Lucy smiled. “Absolutely.”

Grace appeared at the door.

“Someone on the phone for you, Daddy,” she said importantly. “He has a special offer on magazines for you—hurry!”

Lucy laughed as the minister rolled his eyes and followed his daughter out the door.

Murray Street

Dave Windsor rang
the doorbell, a package in hand.

As he waited, he cast a glance around the neighborhood.

Leland and Betty Finley had found a nice home in an area of the remains of East Obergrande distant from Tree Hill Park. He admired the landscaping and the pristine driveway leading up to the little Cape Cod home with Adirondack styling, the cedar shakes and pitched roof, typical for the area.

He and Sue had decided otherwise, had chosen to rent a townhouse nearer to the garden center, three bedrooms, bath and a half, that was just big enough for the family. Sarah had her own room which she had decorated herself, with a little help from mom, and Blythe and Bonnie were still sleeping in the same crib, refusing to be separated.

For the moment, all was well.

The door opened, and Betty Finley appeared, a baby in her arms. She smiled broadly.

“Well, hi, Dave! What brings you by?”

“Got something for ya,” Dave said. “I won’t keep you.”

Betty pushed the screen door open. “Come on in.”

He followed her into the kitchen, which was in the center of the house, a variation on the style he thought was nice, having been in many houses in the course of his fire training and experience.

“Rosemary lemonade?” Betty asked, heading for the fridge. “I’m having some.”

“Sounds delicious. Sure.”

As she filled the glasses he admired the way she was managing, a forty-or-so-year-old woman who had never had children taking care of a one-year-old. The little girl seemed content, a pretty infant with beautiful auburn hair and deep dimples who rarely cried.

And rarely smiled.

The official mascot of Obergrande Fire Company #2.

“How’s she doing?” he asked as Betty set a tumbler with a long sprig of rosemary in it down on the table in front of him.

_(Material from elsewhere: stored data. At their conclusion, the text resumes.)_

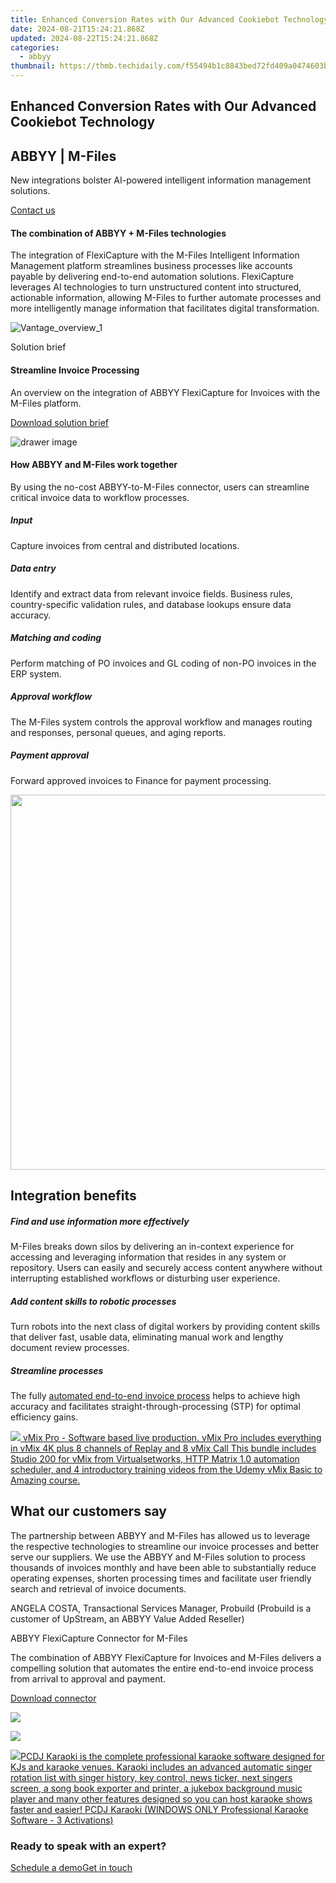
```yaml
---
title: Enhanced Conversion Rates with Our Advanced Cookiebot Technology
date: 2024-08-21T15:24:21.868Z
updated: 2024-08-22T15:24:21.868Z
categories:
  - abbyy
thumbnail: https://thmb.techidaily.com/f55494b1c8843bed72fd409a0474603bdb628f91806cf12974c661e4f3ab93d8.jpg
---
```


## Enhanced Conversion Rates with Our Advanced Cookiebot Technology

## 

## ABBYY | M-Files 

New integrations bolster AI-powered intelligent information management solutions.

[Contact us](https://tools.techidaily.com/abbyy/products/)

#### The combination of ABBYY + M-Files technologies 

The integration of FlexiCapture with the M-Files Intelligent Information Management platform streamlines business processes like accounts payable by delivering end-to-end automation solutions. FlexiCapture leverages AI technologies to turn unstructured content into structured, actionable information, allowing M-Files to further automate processes and more intelligently manage information that facilitates digital transformation.

![Vantage_overview_1](https://content.abbyy.com/-/media/project/abbyy/abbyy/products/vantage/vantage_overview_1.jpg?h=716&iar=0&w=1272)

Solution brief 

#### Streamline Invoice Processing 

An overview on the integration of ABBYY FlexiCapture for Invoices with the M-Files platform.

[Download solution brief](https://static3.abbyy.com/abbyycommedia/34365/solutionbrief-mfiles-abbyy-integrated-solutions-en.pdf)

![drawer image](https://content.abbyy.com/-/media/project/abbyy/abbyy/solutions/digital-document-archiving/drawer-image.jpg?h=392&iar=0&w=696)

#### How ABBYY and M-Files work together 

By using the no-cost ABBYY-to-M-Files connector, users can streamline critical invoice data to workflow processes.

##### Input

Capture invoices from central and distributed locations.

##### Data entry

Identify and extract data from relevant invoice fields. Business rules, country-specific validation rules, and database lookups ensure data accuracy.

##### Matching and coding

Perform matching of PO invoices and GL coding of non-PO invoices in the ERP system.

##### Approval workflow

The M-Files system controls the approval workflow and manages routing and responses, personal queues, and aging reports.

##### Payment approval

Forward approved invoices to Finance for payment processing.

<!-- affiliate ads begin -->
<a href="https://appsumo.8odi.net/c/5597632/2087484/7443" target="_top" id="2087484"><img src="//a.impactradius-go.com/display-ad/7443-2087484" border="0" alt="" width="1200" height="600"/></a><img height="0" width="0" src="https://appsumo.8odi.net/i/5597632/2087484/7443" style="position:absolute;visibility:hidden;" border="0" />
<!-- affiliate ads end -->
## Integration benefits

##### Find and use information more effectively 

M-Files breaks down silos by delivering an in-context experience for accessing and leveraging information that resides in any system or repository. Users can easily and securely access content anywhere without interrupting established workflows or disturbing user experience.

##### Add content skills to robotic processes 

Turn robots into the next class of digital workers by providing content skills that deliver fast, usable data, eliminating manual work and lengthy document review processes.

##### Streamline processes 

The fully [automated end-to-end invoice process](https://tools.techidaily.com/abbyy/products/) helps to achieve high accuracy and facilitates straight-through-processing (STP) for optimal efficiency gains.

<!-- affiliate ads begin -->
<a href="https://secure.2checkout.com/order/checkout.php?PRODS=30901410&QTY=1&AFFILIATE=108875&CART=1"> <img src="https://secure.avangate.com/images/merchant/ce9a6fb2becc2d235e62b125e9260102/products/copy_1_copy_vMixCallScreenshot1-large.jpg" border="0"> vMix Pro - Software based live production. vMix Pro includes everything in vMix 4K plus 8 channels of Replay and 8 vMix Call 
This bundle includes Studio 200 for vMix from Virtualsetworks, HTTP Matrix 1.0 automation scheduler, and 4 introductory training videos from the Udemy vMix Basic to Amazing course. </a>
<!-- affiliate ads end -->
## What our customers say

The partnership between ABBYY and M-Files has allowed us to leverage the respective technologies to streamline our invoice processes and better serve our suppliers. We use the ABBYY and M-Files solution to process thousands of invoices monthly and have been able to substantially reduce operating expenses, shorten processing times and facilitate user friendly search and retrieval of invoice documents. 

ANGELA COSTA, Transactional Services Manager, Probuild (Probuild is a customer of UpStream, an ABBYY Value Added Reseller) 

ABBYY FlexiCapture Connector for M-Files

The combination of ABBYY FlexiCapture for Invoices and M-Files delivers a compelling solution that automates the entire end-to-end invoice process from arrival to approval and payment.

[Download connector](https://tools.techidaily.com/abbyy/products/)

![](https://content.abbyy.com/-/media/feature/basecomponents/clients/m-files.png?h=40&iar=0&w=120)

<!-- affiliate ads begin -->
<a href="https://store.bitdefender.com/affiliate.php?ACCOUNT=BITLATIN&AFFILIATE=108875&PATH=http%3A%2F%2Fwww.bitdefender.com%2Fbusiness%3FAFFILIATE%3D108875%26RESOURCE%3D30%2525%2BOff%2Ball%2BGravityZone%2BProducts"><img src="https://www.bitdefender.com/content/dam/bitdefender/business/campaign/1200X628.png" border="0"></a>
<!-- affiliate ads end -->
<!-- affiliate ads begin -->
<a href="https://shop.pcdj.com/order/checkout.php?PRODS=4698832&QTY=1&AFFILIATE=108875&CART=1"> <img src="https://secure.avangate.com/images/merchant/47f4b6321e9fd8e8f7326a6adc1a7c1e/products/karaoki-new-searchresultspane.jpg" border="0">PCDJ Karaoki is the complete professional karaoke software designed for KJs and karaoke venues. Karaoki includes an advanced automatic singer rotation list with singer history, key control, news ticker, next singers screen, a song book exporter and printer, a jukebox background music player and many other features designed so you can host karaoke shows faster and easier! 
 PCDJ Karaoki (WINDOWS ONLY Professional Karaoke Software - 3 Activations)</a>
<!-- affiliate ads end -->
### Ready to speak with an expert?

[Schedule a demo](https://tools.techidaily.com/abbyy/products/)[Get in touch](https://tools.techidaily.com/abbyy/products/)

<ins class="adsbygoogle"
     style="display:block"
     data-ad-format="autorelaxed"
     data-ad-client="ca-pub-7571918770474297"
     data-ad-slot="1223367746"></ins>



<ins class="adsbygoogle"
     style="display:block"
     data-ad-client="ca-pub-7571918770474297"
     data-ad-slot="8358498916"
     data-ad-format="auto"
     data-full-width-responsive="true"></ins>
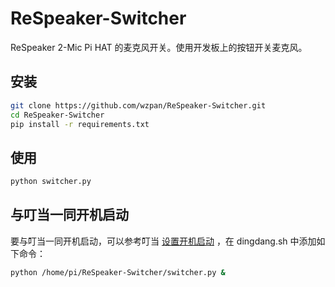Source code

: # ReSpeaker-Switcher

ReSpeaker 2-Mic Pi HAT 的麦克风开关。使用开发板上的按钮开关麦克风。

## 安装

``` sh
git clone https://github.com/wzpan/ReSpeaker-Switcher.git
cd ReSpeaker-Switcher
pip install -r requirements.txt
```

## 使用

``` sh
python switcher.py
```

## 与叮当一同开机启动

要与叮当一同开机启动，可以参考叮当 [设置开机启动](https://github.com/wzpan/dingdang-robot/wiki/configuration#设置开机启动) ，在 dingdang.sh 中添加如下命令：

``` sh
python /home/pi/ReSpeaker-Switcher/switcher.py &
```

“Beautifully,” Betty said proudly. “She’s a good girl. A lovely child.”

Dave took a sip of the lemonade and nodded. “That’s delicious,” he said.

He reached into his jacket pocket and took out a velveteen bag.

“I thought you should have this, for MaryBeth,” he said, cringing, as he always did, at the name they had given the little girl. For many weeks after the flood, in the hospital and after her release, she had been known just as MB, for Missing Baby. The Finleys, who had volunteered as her foster family, had given her the name, but it always bothered him, as it evoked the night of her rescue.

Something that still gave him nightmares, proud as the department was of it.

He pulled the frayed drawstring open, carefully removed the contents of the package, and held it up.

A tarnished silver bracelet, primitive in manufacture, with a translucent red stone set in it.

Betty Finley blinked. “What’s that?”

“Something I discovered in the backpack she was found in,” Dave said, turning the bracelet so the stone caught the light dimly. “It doesn’t seem like they’re going to find her parents, alive, at least, so I thought you should have this for her.”

Betty Finley’s face turned red.

“It’s only been three months, Dave,” she said, her voice barely above a whisper. “You never know—”

“No, you don’t, and if they ever do find ’em, you’re just as capable of returning it to them when you return her as I would be,” Dave said, placing the bracelet on top of the bag and pushing it in front of Betty. “But I think the odds of that are pretty unlikely, Betty, so I’m turning this over to you now. It’s a simple thing, not worth much by the looks of it, though I’m no expert, certainly. But apparently it was important, or at least meaningful to whoever had her before you, so I thought she might want it someday, when she’s old enough to understand.”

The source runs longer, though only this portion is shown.